Earnings before interest, taxes, depreciation, and amortization (EBITDA) is often touted as the gold standard in business valuation. And a large number of banks use it to form opinions on a borrower’s ability to repay debt. It is often used interchangeably with cash flow or as a proxy for cash flow (specifically free cash flow to the firm). 

But not everyone is a fan. Charlie Munger, Warren Buffett’s longtime business partner boldly stated: “I think that, every time you see the word EBITDA, you should substitute the word ‘bullshit’ earnings.”

While we aren’t as critical as Mr. Munger of EBITDA and do think it has valid uses, a clue as to why he might say such a thing comes from his partner, Warren Buffet, in his 2000 shareholder letter, “does management think the tooth fairy pays for capital expenditures?”

The reason usually given for adding back the D and A is that they are non-cash expenses. This isn’t completely accurate. The accounting entry of recording a depreciation expense is indeed not recording any movement of cash. However, depreciation is a very real concept which is a reduction in value of the fixed assets of a company. And one day they will need replacement. And these capital expenditures will require cash.

Valuation isn’t about EBITDA. It’s about the cash return and risk in future time periods an investor can expect from an investment made in the present time period. The investor has a required IRR for that cash, and this drives the valuation. 

So, if company A was so inefficient that it needed to invest in twice as many assets (and twice as much cash) as company B to generate the same cash flow to the firm, EBITDA would never pick that up. Yet the investor in Company B would enjoy saliently better returns. And thus Company B would have a saliently higher valuation.

A better reason for using EBITDA than “it’s a proxy for cash flow” is that I,T,D, and A all represent expenses that will likely be different for a new owner than they are for an existing owner. So, looking at earnings before these can give an apples-to-apples measure of what will be transferred from an existing owner to a new owner.

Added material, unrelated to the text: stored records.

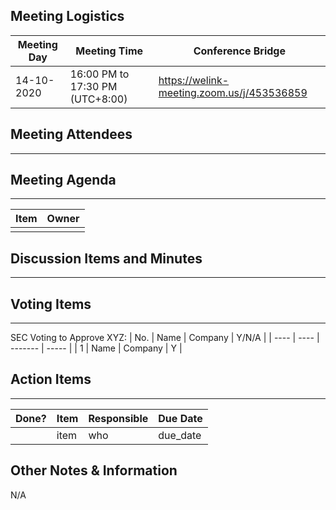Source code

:## Meeting Logistics

| Meeting Day | Meeting Time                    | Conference Bridge                          |
| ----------- | ------------------------------- | ------------------------------------------ |
| 14-10-2020  | 16:00 PM to 17:30 PM (UTC+8:00) | https://welink-meeting.zoom.us/j/453536859 |

## Meeting Attendees
** **



## Meeting Agenda

** **
| Item                               | Owner  |
| ---------------------------------- | ------ |
|                                    |        |



## Discussion Items and Minutes

** **

  

## Voting Items

** **
SEC Voting to Approve XYZ:
| No.  | Name | Company | Y/N/A |
| ---- | ---- | ------- | ----- |
| 1    | Name | Company | Y     |

## Action Items
** **
| Done? | Item | Responsible | Due Date |
| ----- | ---- | ----------- | -------- |
|       | item | who         | due_date |

## Other Notes & Information
N/A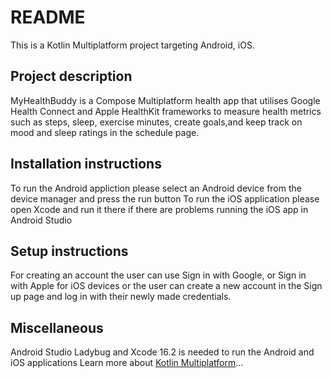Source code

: # README

This is a Kotlin Multiplatform project targeting Android, iOS.

## Project description
MyHealthBuddy is a Compose Multiplatform health app that utilises Google Health Connect and Apple HealthKit frameworks to 
measure health metrics such as steps, sleep, exercise minutes, create goals,and keep track on mood and sleep ratings in the schedule page.


## Installation instructions

<tabs>
<tab title="Android">
To run the Android appliction please select an Android device from the device manager and press the run button
</tab> 
<tab title="iOS">
To run the iOS application please open Xcode and run it there if there are problems running the iOS app in Android Studio
</tab>

</tabs>

## Setup instructions
For creating an account the user can use Sign in with Google, or Sign in with Apple for iOS devices or the user can create a new account in the Sign up page and log in with 
their newly made credentials.

## Miscellaneous 
Android Studio Ladybug and Xcode 16.2 is needed to run the Android and iOS applications 
Learn more about [Kotlin Multiplatform](https://www.jetbrains.com/help/kotlin-multiplatform-dev/get-started.html)…
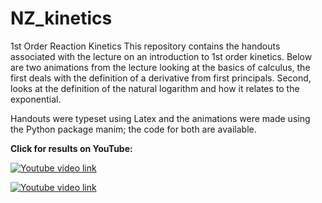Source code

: # NZ_kinetics
1st Order Reaction Kinetics
This repository contains the handouts associated with the lecture on an introduction to 1st order kinetics.
Below are two animations from the lecture looking at the basics of calculus, the first deals with the definition of a derivative from first principals. Second, looks at the definition of the natural logarithm and how it relates to the exponential.

Handouts were typeset using Latex and the animations were made using the Python package manim; the code for both are available.

**Click for results on YouTube:**

[![Youtube video link](https://img.youtube.com/vi/205v0R6GPCY/0.jpg)](https://youtu.be/205v0R6GPCY)

[![Youtube video link](https://img.youtube.com/vi/l3rhL7H9EJI/0.jpg)](https://youtu.be/l3rhL7H9EJI)
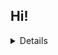 ## Hi! 


<details>

![](https://komarev.com/ghpvc/?username=ewkt&color=orange)

![Views](https://raw.githubusercontent.com/ewkt/ewkt/main/views.png)

</details>

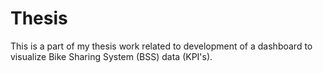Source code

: # Thesis
This is a part of my thesis work related to development of a dashboard to visualize Bike Sharing System (BSS) data (KPI's).
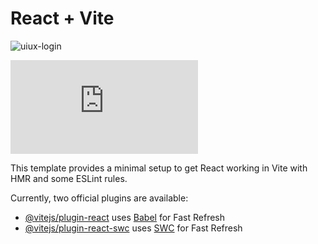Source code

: # React + Vite


![uiux-login](https://github.com/Mary-Mena21/UIUX-page/assets/85176043/c0fa6b23-5525-4cfd-9c5b-e0e34f65d303)

![DB](https://github.com/Mary-Mena21/UIUX-page/files/15379277/UI_UX.v1.Team.pdf)

This template provides a minimal setup to get React working in Vite with HMR and some ESLint rules.

Currently, two official plugins are available:

- [@vitejs/plugin-react](https://github.com/vitejs/vite-plugin-react/blob/main/packages/plugin-react/README.md) uses [Babel](https://babeljs.io/) for Fast Refresh
- [@vitejs/plugin-react-swc](https://github.com/vitejs/vite-plugin-react-swc) uses [SWC](https://swc.rs/) for Fast Refresh
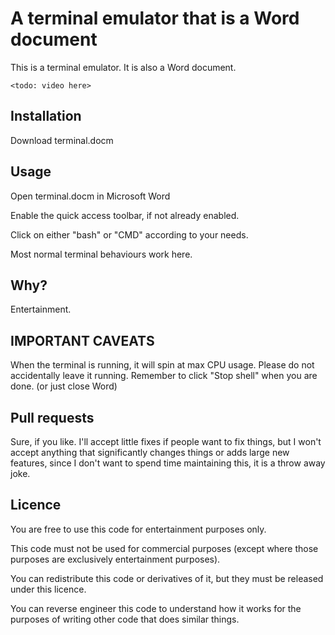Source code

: # A terminal emulator that is a Word document

This is a terminal emulator. It is also a Word document.

`<todo: video here>`

## Installation

Download terminal.docm

## Usage

Open terminal.docm in Microsoft Word

Enable the quick access toolbar, if not already enabled.

Click on either "bash" or "CMD" according to your needs.

Most normal terminal behaviours work here.

## Why?

Entertainment.

## IMPORTANT CAVEATS

When the terminal is running, it will spin at max CPU usage. Please do not accidentally leave it running. Remember to click "Stop shell" when you are done. (or just close Word)

## Pull requests

Sure, if you like. I'll accept little fixes if people want to fix things, but I won't accept anything that significantly changes things or adds large new features, since I don't want to spend time maintaining this, it is a throw away joke.

## Licence

You are free to use this code for entertainment purposes only.

This code must not be used for commercial purposes (except where those purposes are exclusively entertainment purposes).

You can redistribute this code or derivatives of it, but they must be released under this licence.

You can reverse engineer this code to understand how it works for the purposes of writing other code that does similar things.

A pure reliance on EBITDA multiples is also misleading for transaction expectation reasons. They are almost always published as a median of numerous transactions. Standard deviation around that median can be large. The median might be a 5.0X while many companies in the data-set transacted at a 4.0X or a 6.0X.  Depending on the size of the company, an increase of 1.0X in an EBITDA multiple can translate to millions of dollars (or not) in someone’s pocket. There are real and measurable actions owners can take to increase the chances their company will transact above the median and not below it.

When we set out to understand how much a company might sell for or how much to pay for a target, we start with the company’s cash flow and then start exploring realistic transaction scenarios for closing the price expectation gap between a buyer and seller. Numerous variables affect this: stock vs asset sale, amount and price of debt used, growth rates, asset efficiency, working capital efficiency, amount of seller financing, existence of a mezzanine financier, purchase price allocation, assets available within the company to use as collateral for financing, etc. We then pair this with a deep assessment of the maturity of the operations of the company. This informs the company specific risk component of the cost of equity which informs a buyer’s required return on cash which in a very large way, informs valuation. It is the price that makes the transaction happen, or in economics terms, the price that clears the market, that is the value of the company.

Yes, the enterprise value we calculate can be put in the numerator and EBITDA in the denominator. And, yes, we do record an EBITDA multiple for the potential transaction. But this is an output and a sanity check against other market transactions and not a driver of the valuation itself.